La bici.
Entonces, a diferencia de hoy, hacíamos la vida en la calle.
Cuando llegábamos de la escuela, con el tiempo justo de coger el bocadillo de
la merienda, bajábamos a la calle a reunirnos con nuestros amigos. La calle era
entonces un lugar habitable; los dueños
éramos los peatones y en especial los niños que poblábamos las calles y
plazas, de tal forma que, los conductores de los pocos vehículos motorizados
que pasaban sabían que la responsabilidad era fundamentalmente de ellos, porque
transitaban por una zona en que el extraño era la máquina de motor.

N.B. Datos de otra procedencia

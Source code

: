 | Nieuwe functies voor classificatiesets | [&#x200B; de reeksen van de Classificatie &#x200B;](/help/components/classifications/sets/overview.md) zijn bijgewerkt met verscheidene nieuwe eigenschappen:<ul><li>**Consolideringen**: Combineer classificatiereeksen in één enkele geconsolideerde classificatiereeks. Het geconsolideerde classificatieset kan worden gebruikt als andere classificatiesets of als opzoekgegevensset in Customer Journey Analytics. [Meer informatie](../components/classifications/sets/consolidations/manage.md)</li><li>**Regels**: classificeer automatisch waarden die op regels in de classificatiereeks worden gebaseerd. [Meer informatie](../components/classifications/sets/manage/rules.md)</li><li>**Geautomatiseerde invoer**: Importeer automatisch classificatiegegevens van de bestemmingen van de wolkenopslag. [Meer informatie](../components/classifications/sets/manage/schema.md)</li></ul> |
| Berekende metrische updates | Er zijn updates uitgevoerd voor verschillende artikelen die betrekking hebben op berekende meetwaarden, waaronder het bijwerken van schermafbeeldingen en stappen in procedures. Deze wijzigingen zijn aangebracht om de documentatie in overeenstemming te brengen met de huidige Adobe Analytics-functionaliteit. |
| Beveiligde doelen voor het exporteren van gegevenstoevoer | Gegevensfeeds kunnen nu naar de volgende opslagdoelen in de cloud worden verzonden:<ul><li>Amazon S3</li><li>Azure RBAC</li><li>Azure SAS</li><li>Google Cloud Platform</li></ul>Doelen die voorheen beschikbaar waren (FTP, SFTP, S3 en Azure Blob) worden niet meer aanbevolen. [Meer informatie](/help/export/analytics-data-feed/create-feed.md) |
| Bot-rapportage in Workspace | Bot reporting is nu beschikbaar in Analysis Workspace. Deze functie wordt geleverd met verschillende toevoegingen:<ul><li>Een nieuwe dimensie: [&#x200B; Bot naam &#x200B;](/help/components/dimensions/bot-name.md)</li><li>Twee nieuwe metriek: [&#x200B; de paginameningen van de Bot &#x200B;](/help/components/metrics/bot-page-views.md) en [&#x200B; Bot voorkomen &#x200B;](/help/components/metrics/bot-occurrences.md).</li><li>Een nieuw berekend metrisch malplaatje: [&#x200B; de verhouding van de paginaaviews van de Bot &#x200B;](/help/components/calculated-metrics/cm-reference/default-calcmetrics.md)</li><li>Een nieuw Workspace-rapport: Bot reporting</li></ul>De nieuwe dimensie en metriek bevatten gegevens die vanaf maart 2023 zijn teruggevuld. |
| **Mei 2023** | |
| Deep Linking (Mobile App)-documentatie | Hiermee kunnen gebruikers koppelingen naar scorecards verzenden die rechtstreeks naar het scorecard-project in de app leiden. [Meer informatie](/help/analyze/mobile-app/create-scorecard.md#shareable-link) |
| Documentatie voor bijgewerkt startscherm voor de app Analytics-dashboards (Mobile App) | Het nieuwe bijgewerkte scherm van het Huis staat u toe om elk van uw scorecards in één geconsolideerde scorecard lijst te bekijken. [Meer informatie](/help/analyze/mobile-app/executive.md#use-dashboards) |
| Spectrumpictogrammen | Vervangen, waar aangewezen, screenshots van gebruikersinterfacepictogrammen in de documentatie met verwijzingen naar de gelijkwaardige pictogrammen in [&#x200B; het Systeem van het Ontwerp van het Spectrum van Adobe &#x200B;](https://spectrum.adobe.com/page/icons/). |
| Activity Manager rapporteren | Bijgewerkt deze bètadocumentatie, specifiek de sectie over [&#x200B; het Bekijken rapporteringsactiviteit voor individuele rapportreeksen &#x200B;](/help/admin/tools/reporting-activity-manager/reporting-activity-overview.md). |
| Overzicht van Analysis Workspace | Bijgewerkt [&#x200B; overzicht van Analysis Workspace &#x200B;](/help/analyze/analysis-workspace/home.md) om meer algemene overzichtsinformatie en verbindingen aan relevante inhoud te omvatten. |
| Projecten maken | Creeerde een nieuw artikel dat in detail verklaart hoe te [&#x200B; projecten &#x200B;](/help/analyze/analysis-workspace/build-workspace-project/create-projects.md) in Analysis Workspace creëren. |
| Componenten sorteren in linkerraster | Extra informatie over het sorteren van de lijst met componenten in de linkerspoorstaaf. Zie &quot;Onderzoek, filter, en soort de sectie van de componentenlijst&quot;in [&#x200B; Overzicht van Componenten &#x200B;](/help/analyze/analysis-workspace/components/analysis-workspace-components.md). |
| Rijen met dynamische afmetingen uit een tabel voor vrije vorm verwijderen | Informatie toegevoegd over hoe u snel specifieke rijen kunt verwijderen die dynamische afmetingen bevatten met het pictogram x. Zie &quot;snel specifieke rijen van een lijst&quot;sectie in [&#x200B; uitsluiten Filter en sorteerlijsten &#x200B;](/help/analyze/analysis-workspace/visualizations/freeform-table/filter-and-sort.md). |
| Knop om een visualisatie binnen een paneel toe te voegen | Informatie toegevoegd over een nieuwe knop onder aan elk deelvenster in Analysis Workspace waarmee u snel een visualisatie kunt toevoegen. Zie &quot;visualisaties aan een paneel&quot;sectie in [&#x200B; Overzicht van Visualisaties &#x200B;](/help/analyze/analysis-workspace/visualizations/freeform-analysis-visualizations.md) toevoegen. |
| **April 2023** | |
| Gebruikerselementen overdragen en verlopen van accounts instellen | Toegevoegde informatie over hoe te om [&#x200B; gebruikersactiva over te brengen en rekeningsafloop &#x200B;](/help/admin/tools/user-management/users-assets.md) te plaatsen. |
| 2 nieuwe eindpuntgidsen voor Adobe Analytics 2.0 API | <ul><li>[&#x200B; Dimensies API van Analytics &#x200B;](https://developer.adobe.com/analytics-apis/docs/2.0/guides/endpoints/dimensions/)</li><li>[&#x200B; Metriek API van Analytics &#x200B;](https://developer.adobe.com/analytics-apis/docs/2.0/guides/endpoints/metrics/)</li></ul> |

El único
artilugio que entrañaba algún riesgo eran las bicicletas que empezaban a
abundar y había, como siempre, insensatos que se lanzaban a toda velocidad. La
gente tampoco estaba acostumbrada a cruzar la calle con cuidado seguros como
estaban de que no podía aparecer ningún vehículo agresor, así que empezó a
haber algún accidente.
Un día cuando era ya muchacho sufrí un pequeño percance
cuando iba con la primera y única bici que tuve, que hacía poco mi padre me
había comprado de segunda mano; por una parte, al parecer no debía de ser muy
ducho en el manejo, y por otra, probablemente estaba fascinado por la sensación
agradable que me producía lanzarme cuesta abajo a toda velocidad desde la plaza
San Jaime por la calle Verjas hasta el Puente de Hierro. Estaba haciendo una de
estas bajadas que había repetido varias veces, cuando de forma inesperada, de
una calle transversal, la llamada todavía Horno de La Higuera, salió una chica
con un cesto lleno de melocotones; cuando me vio llegar se quedó espantada en
medio de la calzada sin decidirse a apartarse a un lado ni al otro; frené en
seco pero la bici derrapó, y no pude evitar que la rueda quedara entre sus
piernas, tirarle todos los melocotones que con la inercia bajaron rodando calle
abajo, y en nada estuvo en que no caímos ambos al suelo. Aunque no le sucedió
nada, el cabreo que cogió fue monumental,
yo creo que más que por el susto y por los melocotones que me apresuré a
recoger, porque en aquella época nadie le podía meter nada entre las piernas a
una chica que se preciara, aunque fuese la rueda de una bicicleta de forma
accidental. Durante una temporada, cuando la encontraba, me miraba como si
fuera un lascivo; más tarde con los años su mirada cambió e incluso a veces me
sonreía de una forma que yo, en mis fantasías, interpretaba como que no le
importaría sentirse de nuevo atropellada; pero nunca me atreví a acercarme a
ella, con el día de los melocotones tuve bastante.
Ángel Cornago Sánchez
De mi libro: “Arraigos, melindres y acedías”. Edit. Trabe.